*** EXTRACTED MATERIAL Section Begins ***

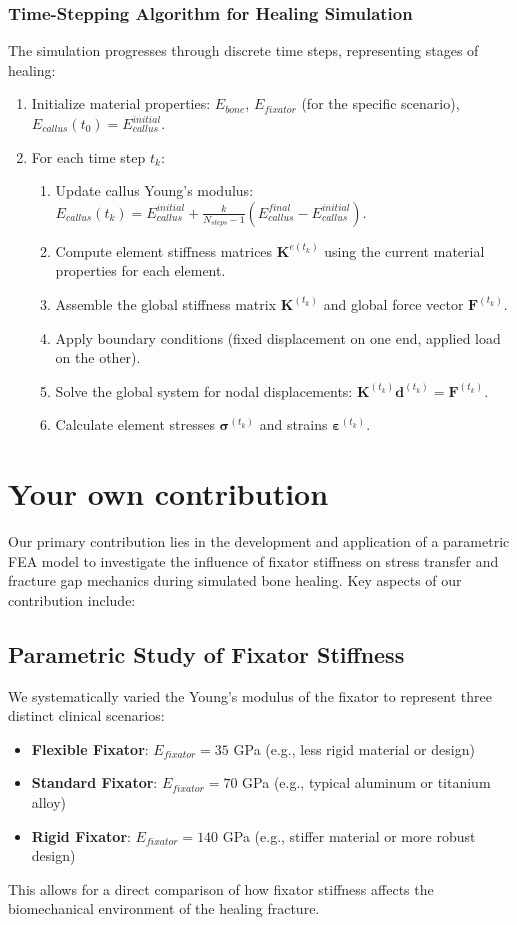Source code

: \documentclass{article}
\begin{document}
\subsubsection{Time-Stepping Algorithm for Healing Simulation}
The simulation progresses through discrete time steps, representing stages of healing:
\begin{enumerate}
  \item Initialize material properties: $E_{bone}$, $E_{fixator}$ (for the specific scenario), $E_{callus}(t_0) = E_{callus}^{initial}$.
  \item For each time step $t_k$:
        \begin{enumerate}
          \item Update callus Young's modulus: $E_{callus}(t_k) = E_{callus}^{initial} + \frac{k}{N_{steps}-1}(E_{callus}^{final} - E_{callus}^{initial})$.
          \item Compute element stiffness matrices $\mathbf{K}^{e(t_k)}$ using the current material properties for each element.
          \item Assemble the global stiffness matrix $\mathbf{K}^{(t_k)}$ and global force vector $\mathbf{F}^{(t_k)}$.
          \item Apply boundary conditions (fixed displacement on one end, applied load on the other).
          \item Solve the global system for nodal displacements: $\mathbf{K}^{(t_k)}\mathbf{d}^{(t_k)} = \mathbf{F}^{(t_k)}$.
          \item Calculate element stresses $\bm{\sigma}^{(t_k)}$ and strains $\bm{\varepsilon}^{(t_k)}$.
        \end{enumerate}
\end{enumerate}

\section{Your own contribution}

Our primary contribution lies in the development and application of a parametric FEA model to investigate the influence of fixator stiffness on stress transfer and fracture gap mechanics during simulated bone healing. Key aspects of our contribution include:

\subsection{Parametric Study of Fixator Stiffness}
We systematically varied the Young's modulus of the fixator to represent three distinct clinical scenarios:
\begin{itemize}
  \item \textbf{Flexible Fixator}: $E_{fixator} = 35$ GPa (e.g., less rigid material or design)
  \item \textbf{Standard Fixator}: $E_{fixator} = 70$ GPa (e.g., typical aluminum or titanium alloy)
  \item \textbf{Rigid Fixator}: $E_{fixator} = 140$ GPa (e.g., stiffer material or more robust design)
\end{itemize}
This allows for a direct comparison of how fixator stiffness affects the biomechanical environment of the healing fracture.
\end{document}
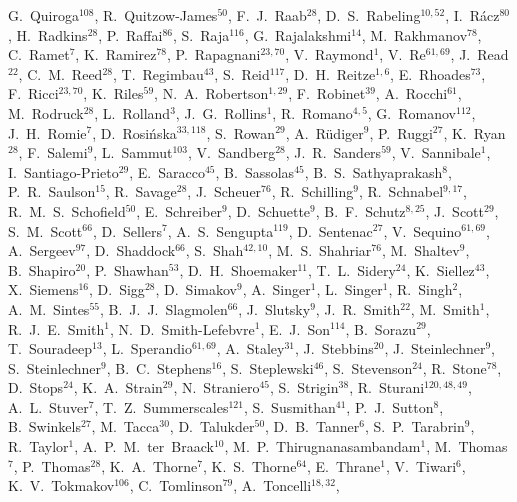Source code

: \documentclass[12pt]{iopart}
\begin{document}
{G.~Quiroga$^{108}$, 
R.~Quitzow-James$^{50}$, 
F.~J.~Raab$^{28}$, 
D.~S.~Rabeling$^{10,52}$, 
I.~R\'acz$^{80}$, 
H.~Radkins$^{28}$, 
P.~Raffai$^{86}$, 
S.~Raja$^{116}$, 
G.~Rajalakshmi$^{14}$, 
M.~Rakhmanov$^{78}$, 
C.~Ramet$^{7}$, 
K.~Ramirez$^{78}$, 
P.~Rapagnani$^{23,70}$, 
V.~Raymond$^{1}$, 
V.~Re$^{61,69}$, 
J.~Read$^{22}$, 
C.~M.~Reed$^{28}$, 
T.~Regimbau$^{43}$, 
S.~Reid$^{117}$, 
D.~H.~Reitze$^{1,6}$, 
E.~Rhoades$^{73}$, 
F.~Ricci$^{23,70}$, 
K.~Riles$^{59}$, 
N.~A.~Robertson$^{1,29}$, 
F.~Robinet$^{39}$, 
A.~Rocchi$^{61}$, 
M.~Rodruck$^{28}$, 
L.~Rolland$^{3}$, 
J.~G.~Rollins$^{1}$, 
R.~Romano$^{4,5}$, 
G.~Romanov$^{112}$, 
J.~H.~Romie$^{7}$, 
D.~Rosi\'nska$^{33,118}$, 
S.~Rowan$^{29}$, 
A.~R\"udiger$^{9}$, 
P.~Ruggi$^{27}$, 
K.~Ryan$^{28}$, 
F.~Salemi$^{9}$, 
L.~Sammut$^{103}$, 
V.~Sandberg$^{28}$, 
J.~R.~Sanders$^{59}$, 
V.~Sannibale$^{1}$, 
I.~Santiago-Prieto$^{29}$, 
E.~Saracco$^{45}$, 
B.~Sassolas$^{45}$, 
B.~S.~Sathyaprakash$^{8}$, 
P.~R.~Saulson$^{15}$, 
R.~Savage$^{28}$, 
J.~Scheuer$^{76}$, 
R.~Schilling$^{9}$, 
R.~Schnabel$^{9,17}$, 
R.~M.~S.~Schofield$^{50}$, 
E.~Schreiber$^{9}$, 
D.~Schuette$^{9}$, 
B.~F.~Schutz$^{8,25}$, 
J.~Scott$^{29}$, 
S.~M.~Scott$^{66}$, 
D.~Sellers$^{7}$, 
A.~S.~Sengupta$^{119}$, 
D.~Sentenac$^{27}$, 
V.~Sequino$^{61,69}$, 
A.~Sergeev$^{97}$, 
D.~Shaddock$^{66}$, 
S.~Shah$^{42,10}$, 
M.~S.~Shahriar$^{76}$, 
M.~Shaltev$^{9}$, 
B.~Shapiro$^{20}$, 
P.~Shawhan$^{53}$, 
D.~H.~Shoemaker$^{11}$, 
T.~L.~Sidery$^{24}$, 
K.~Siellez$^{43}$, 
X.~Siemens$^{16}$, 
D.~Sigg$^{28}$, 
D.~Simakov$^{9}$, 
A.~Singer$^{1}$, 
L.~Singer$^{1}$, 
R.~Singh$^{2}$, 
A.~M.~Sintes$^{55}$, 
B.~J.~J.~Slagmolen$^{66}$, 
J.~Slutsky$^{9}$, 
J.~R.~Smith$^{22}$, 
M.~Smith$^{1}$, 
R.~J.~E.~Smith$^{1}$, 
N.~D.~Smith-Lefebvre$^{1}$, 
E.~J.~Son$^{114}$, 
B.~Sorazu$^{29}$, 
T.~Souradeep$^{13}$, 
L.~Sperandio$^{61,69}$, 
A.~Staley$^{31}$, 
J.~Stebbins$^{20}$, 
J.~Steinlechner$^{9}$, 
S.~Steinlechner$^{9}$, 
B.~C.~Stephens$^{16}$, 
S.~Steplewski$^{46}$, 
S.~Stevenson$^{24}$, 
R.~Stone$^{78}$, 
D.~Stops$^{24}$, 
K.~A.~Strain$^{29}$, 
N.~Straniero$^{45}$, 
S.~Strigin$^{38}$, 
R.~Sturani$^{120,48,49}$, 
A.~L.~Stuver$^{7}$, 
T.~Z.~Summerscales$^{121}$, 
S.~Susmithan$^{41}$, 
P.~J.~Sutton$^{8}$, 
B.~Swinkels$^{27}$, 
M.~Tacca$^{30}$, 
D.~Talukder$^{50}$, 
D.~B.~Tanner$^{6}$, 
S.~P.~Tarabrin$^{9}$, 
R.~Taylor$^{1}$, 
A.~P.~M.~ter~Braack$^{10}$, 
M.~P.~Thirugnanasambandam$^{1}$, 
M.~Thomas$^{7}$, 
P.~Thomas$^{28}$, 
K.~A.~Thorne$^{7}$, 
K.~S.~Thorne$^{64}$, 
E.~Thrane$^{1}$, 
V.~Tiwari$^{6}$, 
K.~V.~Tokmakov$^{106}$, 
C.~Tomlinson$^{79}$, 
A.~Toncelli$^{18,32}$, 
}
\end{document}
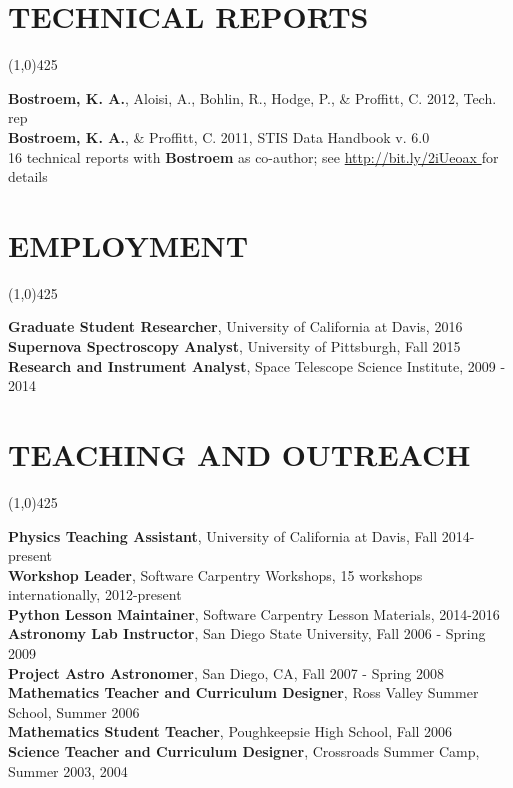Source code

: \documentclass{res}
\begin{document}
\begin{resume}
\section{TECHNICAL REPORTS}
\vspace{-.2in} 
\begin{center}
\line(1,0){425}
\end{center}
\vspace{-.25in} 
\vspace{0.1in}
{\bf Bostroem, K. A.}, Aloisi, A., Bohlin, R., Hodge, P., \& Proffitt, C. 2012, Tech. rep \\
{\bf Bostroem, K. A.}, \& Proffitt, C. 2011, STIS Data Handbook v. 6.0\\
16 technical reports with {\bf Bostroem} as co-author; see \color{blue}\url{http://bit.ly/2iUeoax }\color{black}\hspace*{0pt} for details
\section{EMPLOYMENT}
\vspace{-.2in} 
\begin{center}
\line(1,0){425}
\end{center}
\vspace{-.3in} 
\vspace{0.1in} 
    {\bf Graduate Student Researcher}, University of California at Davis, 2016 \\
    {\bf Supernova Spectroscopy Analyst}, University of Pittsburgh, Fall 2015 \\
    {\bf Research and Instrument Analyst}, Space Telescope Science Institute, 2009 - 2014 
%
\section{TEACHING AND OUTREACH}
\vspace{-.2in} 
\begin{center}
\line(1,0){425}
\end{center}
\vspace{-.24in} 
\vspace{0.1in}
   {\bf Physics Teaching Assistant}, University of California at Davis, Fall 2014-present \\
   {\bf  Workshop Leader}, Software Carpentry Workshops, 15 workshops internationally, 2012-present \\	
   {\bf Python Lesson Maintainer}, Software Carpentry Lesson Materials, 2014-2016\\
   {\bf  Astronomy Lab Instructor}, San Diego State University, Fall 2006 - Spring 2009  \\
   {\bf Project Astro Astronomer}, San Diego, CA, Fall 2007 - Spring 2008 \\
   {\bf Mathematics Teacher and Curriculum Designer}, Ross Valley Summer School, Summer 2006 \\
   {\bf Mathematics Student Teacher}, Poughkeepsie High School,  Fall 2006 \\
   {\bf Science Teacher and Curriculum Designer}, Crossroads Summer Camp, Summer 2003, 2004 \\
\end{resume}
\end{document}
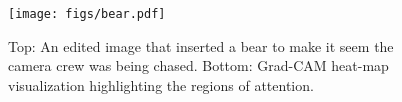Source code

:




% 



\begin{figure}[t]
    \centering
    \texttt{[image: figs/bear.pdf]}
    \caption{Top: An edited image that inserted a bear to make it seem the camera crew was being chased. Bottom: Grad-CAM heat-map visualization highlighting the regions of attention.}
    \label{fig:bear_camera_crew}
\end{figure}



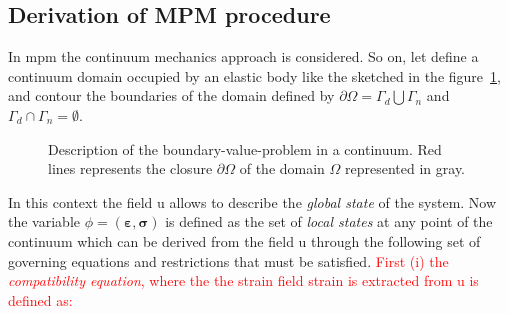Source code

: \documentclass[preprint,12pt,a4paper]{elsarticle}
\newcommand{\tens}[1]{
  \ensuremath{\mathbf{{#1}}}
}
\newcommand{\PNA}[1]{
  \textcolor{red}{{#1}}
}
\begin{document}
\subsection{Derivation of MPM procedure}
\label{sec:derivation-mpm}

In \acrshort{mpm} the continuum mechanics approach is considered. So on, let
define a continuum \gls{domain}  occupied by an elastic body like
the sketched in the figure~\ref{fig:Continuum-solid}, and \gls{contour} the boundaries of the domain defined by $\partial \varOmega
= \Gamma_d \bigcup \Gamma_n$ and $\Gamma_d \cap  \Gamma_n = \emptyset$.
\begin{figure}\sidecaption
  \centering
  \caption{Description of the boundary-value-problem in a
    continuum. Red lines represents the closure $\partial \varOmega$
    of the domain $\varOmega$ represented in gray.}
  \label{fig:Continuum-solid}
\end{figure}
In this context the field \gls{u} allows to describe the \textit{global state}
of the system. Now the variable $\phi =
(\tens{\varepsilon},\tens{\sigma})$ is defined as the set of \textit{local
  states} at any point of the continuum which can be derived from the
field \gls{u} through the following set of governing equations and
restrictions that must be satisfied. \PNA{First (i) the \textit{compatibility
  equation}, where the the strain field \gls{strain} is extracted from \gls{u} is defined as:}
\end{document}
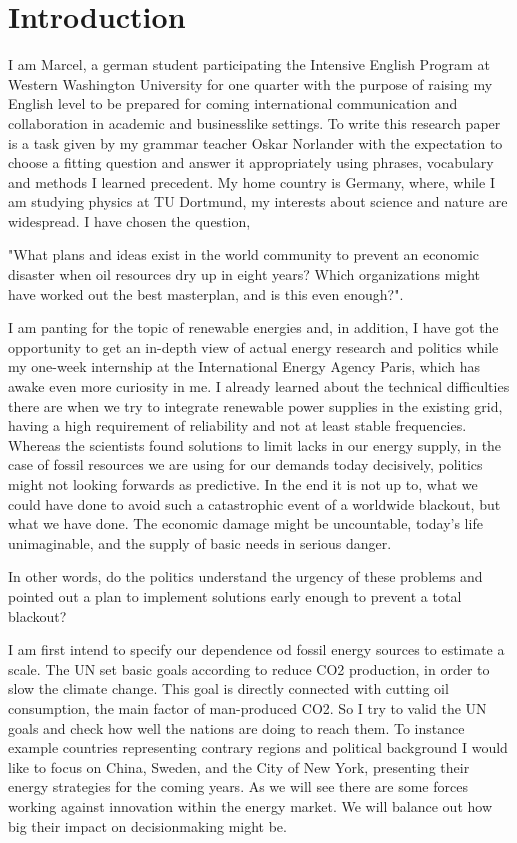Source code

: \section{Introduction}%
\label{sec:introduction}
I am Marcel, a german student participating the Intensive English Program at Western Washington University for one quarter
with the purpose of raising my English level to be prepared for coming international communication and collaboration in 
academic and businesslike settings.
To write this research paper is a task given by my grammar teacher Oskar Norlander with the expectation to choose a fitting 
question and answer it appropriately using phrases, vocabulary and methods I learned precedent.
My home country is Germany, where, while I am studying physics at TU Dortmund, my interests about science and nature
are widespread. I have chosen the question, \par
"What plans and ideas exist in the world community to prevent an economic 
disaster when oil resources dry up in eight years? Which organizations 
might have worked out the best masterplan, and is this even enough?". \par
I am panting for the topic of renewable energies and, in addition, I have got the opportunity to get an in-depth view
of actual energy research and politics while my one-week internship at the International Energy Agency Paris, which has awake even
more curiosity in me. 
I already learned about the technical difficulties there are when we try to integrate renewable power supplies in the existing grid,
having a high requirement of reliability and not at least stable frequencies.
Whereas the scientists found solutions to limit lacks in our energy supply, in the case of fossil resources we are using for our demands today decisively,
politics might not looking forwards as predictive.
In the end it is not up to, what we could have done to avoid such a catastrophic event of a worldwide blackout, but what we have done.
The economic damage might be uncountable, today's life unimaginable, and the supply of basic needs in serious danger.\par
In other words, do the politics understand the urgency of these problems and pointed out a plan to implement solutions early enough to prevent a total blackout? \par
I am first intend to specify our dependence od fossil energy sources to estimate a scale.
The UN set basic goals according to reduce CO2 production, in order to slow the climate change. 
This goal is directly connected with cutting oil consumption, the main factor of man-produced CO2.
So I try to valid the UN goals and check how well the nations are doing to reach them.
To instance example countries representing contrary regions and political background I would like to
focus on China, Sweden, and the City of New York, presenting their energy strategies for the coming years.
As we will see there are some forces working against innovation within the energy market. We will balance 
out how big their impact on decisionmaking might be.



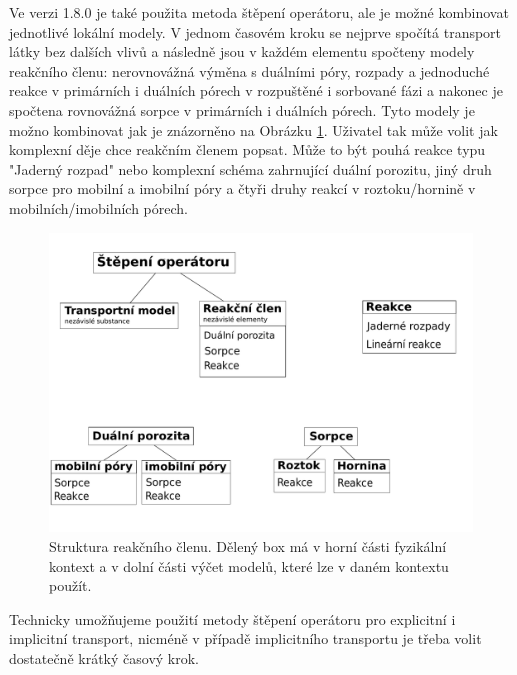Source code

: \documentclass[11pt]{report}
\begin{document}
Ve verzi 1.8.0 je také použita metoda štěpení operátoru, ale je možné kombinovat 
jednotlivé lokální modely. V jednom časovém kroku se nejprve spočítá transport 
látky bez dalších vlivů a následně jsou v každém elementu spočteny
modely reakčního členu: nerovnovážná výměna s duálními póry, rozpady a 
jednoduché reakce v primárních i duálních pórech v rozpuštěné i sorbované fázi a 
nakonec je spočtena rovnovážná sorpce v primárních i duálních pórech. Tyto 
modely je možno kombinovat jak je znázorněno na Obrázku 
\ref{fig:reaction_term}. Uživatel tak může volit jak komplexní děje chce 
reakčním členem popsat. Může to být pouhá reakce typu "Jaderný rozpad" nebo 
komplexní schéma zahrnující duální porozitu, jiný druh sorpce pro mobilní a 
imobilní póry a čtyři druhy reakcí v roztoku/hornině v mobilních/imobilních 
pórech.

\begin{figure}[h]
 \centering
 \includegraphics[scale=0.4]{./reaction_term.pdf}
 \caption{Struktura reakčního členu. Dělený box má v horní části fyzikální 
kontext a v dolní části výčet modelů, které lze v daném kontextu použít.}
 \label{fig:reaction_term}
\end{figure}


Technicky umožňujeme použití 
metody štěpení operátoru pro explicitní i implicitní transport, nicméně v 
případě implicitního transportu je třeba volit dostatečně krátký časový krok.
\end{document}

*** EXTRACTED MATERIAL Section Ends ***

### ASSIGNED TASK
The required answer is each line of the data in which the word "prevent" appears.

### WRITTEN RESPONSE
"What plans and ideas exist in the world community to prevent an economic 
In other words, do the politics understand the urgency of these problems and pointed out a plan to implement solutions early enough to prevent a total blackout? \par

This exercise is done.